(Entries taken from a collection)
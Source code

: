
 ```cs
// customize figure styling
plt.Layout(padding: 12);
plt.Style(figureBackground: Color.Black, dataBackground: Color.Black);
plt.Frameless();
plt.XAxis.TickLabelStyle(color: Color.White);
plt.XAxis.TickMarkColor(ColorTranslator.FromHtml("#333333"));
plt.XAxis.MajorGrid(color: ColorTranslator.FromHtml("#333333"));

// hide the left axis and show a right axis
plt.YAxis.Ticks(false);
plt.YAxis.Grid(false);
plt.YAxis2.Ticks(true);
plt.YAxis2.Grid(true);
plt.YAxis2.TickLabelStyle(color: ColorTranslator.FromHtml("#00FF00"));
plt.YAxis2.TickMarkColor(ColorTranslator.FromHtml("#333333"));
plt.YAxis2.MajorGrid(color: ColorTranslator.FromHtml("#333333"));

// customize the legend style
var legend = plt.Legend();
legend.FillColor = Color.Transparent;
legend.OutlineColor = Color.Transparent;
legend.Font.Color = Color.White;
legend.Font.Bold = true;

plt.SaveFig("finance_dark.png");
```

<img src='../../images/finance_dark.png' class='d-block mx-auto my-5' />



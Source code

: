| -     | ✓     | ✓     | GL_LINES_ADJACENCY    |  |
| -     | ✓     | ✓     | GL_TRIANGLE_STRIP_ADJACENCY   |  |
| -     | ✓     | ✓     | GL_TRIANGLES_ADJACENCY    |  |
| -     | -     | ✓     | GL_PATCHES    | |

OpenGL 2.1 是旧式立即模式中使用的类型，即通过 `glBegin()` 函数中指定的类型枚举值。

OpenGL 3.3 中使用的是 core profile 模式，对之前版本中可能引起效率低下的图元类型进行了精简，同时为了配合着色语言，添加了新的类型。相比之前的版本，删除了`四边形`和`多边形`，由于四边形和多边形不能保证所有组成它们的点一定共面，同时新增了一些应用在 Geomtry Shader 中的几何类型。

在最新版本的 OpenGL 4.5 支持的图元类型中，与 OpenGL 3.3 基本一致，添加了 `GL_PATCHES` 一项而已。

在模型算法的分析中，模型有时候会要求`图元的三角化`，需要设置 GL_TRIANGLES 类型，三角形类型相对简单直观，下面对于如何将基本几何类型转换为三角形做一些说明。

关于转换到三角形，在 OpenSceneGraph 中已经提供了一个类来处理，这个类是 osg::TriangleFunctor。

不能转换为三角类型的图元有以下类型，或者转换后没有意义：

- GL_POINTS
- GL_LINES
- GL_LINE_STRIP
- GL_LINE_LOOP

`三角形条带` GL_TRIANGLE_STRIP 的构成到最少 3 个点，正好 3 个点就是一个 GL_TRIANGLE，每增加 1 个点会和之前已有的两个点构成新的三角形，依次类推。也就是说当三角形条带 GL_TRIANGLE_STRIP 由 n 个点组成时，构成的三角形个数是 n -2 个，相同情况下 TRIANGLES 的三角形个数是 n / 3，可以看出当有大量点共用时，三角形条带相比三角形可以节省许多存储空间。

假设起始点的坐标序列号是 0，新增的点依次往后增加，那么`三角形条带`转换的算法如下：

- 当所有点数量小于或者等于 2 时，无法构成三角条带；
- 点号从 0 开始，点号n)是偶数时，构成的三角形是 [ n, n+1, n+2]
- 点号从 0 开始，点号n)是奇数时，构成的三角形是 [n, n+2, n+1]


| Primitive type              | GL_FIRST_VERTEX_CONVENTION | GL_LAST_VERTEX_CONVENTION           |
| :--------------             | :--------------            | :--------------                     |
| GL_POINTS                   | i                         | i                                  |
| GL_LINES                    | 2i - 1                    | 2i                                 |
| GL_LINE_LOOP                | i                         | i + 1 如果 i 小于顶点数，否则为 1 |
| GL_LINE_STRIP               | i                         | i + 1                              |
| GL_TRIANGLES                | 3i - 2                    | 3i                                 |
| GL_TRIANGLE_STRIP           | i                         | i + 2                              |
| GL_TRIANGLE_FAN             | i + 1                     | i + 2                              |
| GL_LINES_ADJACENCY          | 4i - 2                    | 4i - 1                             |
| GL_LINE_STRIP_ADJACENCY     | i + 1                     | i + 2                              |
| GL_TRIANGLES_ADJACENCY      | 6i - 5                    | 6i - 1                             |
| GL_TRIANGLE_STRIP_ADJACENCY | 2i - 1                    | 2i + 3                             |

• _Work to complete_
Which lines of the entries above contain the word "TickMarkColor"? Copy each of them.

• _Written response_
plt.XAxis.TickMarkColor(ColorTranslator.FromHtml("#333333"));
plt.YAxis2.TickMarkColor(ColorTranslator.FromHtml("#333333"));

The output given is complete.